In the fiction category, Belgian directors
Jean-Pierre and Luc Dardenne gave us another of their unromantic pictures
of working class life, called The Son. It's about a carpenter
(Olivier Gourmet) who trains apprentices at a rehab center. He
begins
to take an unusual interest in one of the boys (Morgan Marinne), following
him around and behaving inexplicably, until a revelation half way through
allows us to wonder even more about his motives. The Dardennes push
their minimalist aesthetic to the limits here - the extreme close-ups,
handheld camera, and deliberate avoidance of dramatic distance produce
a kind of ultra-realism that's about as rigorous as you can get. I liked
their 1999 film Rosetta
better, because it let us see further inside the characters, but there's
no denying the power of the Dardennes' approach here, or the importance
of their themes of guilt, forgiveness, and the task of becoming human.
Underrated
and little seen, Tom Hunsinger and Neil Hunter's Lawless Heart
takes the by-now familiar device of interlocking stories to create a
film of uncommon subtlety and lyricism. Centered around the funeral
of a gay restaurant owner on the Isle of Man, the tale follows three
characters in succession, each time coming back to the funeral to start
over again. The dryly acerbic brother-in-law (Bill Nighy) is tempted
to stray from his marriage when he meets an intellectually stimulating
French woman at the funeral. The lover (Tom Hollander) struggles against
his own grief, striking up an ambiguous friendship/fling with a wild-spirited
young woman (Sukie Smith).

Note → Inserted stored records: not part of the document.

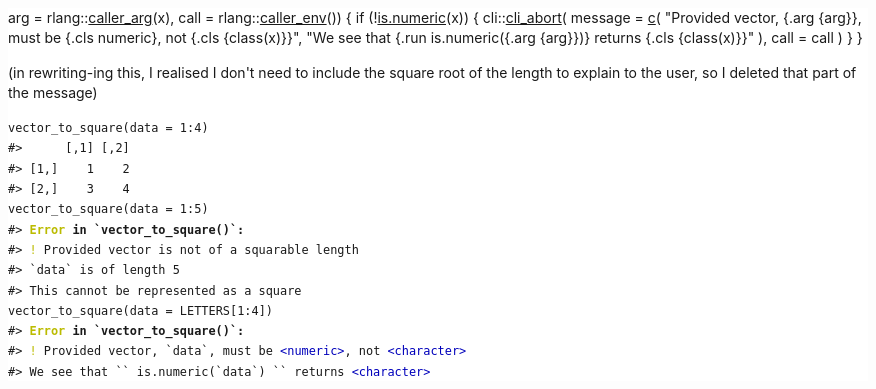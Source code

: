 <span>                                 <span class='nv'>arg</span> <span class='o'>=</span> <span class='nf'>rlang</span><span class='nf'>::</span><span class='nf'><a href='https://rlang.r-lib.org/reference/caller_arg.html'>caller_arg</a></span><span class='o'>(</span><span class='nv'>x</span><span class='o'>)</span>,</span>
<span>                                 <span class='nv'>call</span> <span class='o'>=</span> <span class='nf'>rlang</span><span class='nf'>::</span><span class='nf'><a href='https://rlang.r-lib.org/reference/stack.html'>caller_env</a></span><span class='o'>(</span><span class='o'>)</span><span class='o'>)</span> <span class='o'>&#123;</span></span>
<span>  <span class='kr'>if</span> <span class='o'>(</span><span class='o'>!</span><span class='nf'><a href='https://rdrr.io/r/base/numeric.html'>is.numeric</a></span><span class='o'>(</span><span class='nv'>x</span><span class='o'>)</span><span class='o'>)</span> <span class='o'>&#123;</span></span>
<span>    <span class='nf'>cli</span><span class='nf'>::</span><span class='nf'><a href='https://cli.r-lib.org/reference/cli_abort.html'>cli_abort</a></span><span class='o'>(</span></span>
<span>      message <span class='o'>=</span> <span class='nf'><a href='https://rdrr.io/r/base/c.html'>c</a></span><span class='o'>(</span></span>
<span>        <span class='s'>"Provided vector, &#123;.arg &#123;arg&#125;&#125;, must be &#123;.cls numeric&#125;, not &#123;.cls &#123;class(x)&#125;&#125;"</span>,</span>
<span>        <span class='s'>"We see that &#123;.run is.numeric(&#123;.arg &#123;arg&#125;&#125;)&#125; returns &#123;.cls &#123;class(x)&#125;&#125;"</span></span>
<span>      <span class='o'>)</span>,</span>
<span>      call <span class='o'>=</span> <span class='nv'>call</span></span>
<span>    <span class='o'>)</span></span>
<span>  <span class='o'>&#125;</span></span>
<span>  </span>
<span><span class='o'>&#125;</span></span></code></pre>

</div>

(in rewriting-ing this, I realised I don't need to include the square root of the length to explain to the user, so I deleted that part of the message)

<div class="highlight">

<pre class='chroma'><code class='language-r' data-lang='r'><span><span class='nf'>vector_to_square</span><span class='o'>(</span>data <span class='o'>=</span> <span class='m'>1</span><span class='o'>:</span><span class='m'>4</span><span class='o'>)</span></span>
<span><span class='c'>#&gt;      [,1] [,2]</span></span>
<span><span class='c'>#&gt; [1,]    1    2</span></span>
<span><span class='c'>#&gt; [2,]    3    4</span></span>
<span></span><span><span class='nf'>vector_to_square</span><span class='o'>(</span>data <span class='o'>=</span> <span class='m'>1</span><span class='o'>:</span><span class='m'>5</span><span class='o'>)</span></span>
<span><span class='c'>#&gt; <span style='color: #BBBB00; font-weight: bold;'>Error</span><span style='font-weight: bold;'> in `vector_to_square()`:</span></span></span>
<span><span class='c'>#&gt; <span style='color: #BBBB00;'>!</span> Provided vector is not of a squarable length</span></span>
<span><span class='c'>#&gt; `data` is of length 5</span></span>
<span><span class='c'>#&gt; This cannot be represented as a square</span></span>
<span></span><span><span class='nf'>vector_to_square</span><span class='o'>(</span>data <span class='o'>=</span> <span class='nv'>LETTERS</span><span class='o'>[</span><span class='m'>1</span><span class='o'>:</span><span class='m'>4</span><span class='o'>]</span><span class='o'>)</span></span>
<span><span class='c'>#&gt; <span style='color: #BBBB00; font-weight: bold;'>Error</span><span style='font-weight: bold;'> in `vector_to_square()`:</span></span></span>
<span><span class='c'>#&gt; <span style='color: #BBBB00;'>!</span> Provided vector, `data`, must be <span style='color: #0000BB;'>&lt;numeric&gt;</span>, not <span style='color: #0000BB;'>&lt;character&gt;</span></span></span>
<span><span class='c'>#&gt; We see that `` is.numeric(`data`) `` returns <span style='color: #0000BB;'>&lt;character&gt;</span></span></span>
<span></span></code></pre>


[^1]: Thank you to Maëlle Salmon for helping me articulate this point, with inspiration from [The Pragmatic Programmer](https://pragprog.com/titles/tpp20/the-pragmatic-programmer-20th-anniversary-edition/)).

The best friend (Douglas Henshall), a good-
hearted, reckless fuck-up, comes back to the Isle for the funeral after
a long absence, promptly creates a mess wherever he goes, while falling
in love with a local woman (Josephine Butler) whose past intersects
with his in a way he doesn't suspect.
The
stories all relate to one another in various ways, but it's the characters
and their passions and foibles that make the film enjoyable. We are
drawn to make judgments about the people in the film (just as they do
about one another), based on their often strange behavior, only to be
pulled up short by our later insights when we get to see things from
their point of view. The result is a softening of perspective, a compassion
that dovetails with the theme of loss and remembrance.
Finally, I was pleasantly surprised
by Peter Sollett's Raising Victor Vargas, a coming of
age story about a young man (Victor Rasuk) on the Lower East Side, who
tries to be macho in the midst of a turbulent home life and a deepening
crush on a neighborhood girl (Judy Marte). At first I was annoyed by
the title character's
immaturity
and the whole "home boy" culture that was being depicted. Then I realized
that that was the point - the film gradually, and convincingly, reveals
the basic goodness beneath his contrived behavior, and how he comes
into his own as a man under less than ideal circumstances. Particularly
moving is the performance by Altagracia Guzman as Victor's hard-working,
conservative grandmother. Sollett shows great insight by having Victor's
journey involve not only honoring her, but standing up to her. This
is a slice-of-life movie that is faithful to the milieu it depicts,
with some honest, understated acting by a bunch of young newcomers.
Leaving aside Spellbound and Winged Migration,
which got nominated last year, I don't expect we'll hear about any of
these movies come Oscar time, when the slicker and more self- important
"prestige" films take center stage. But I'll remember them.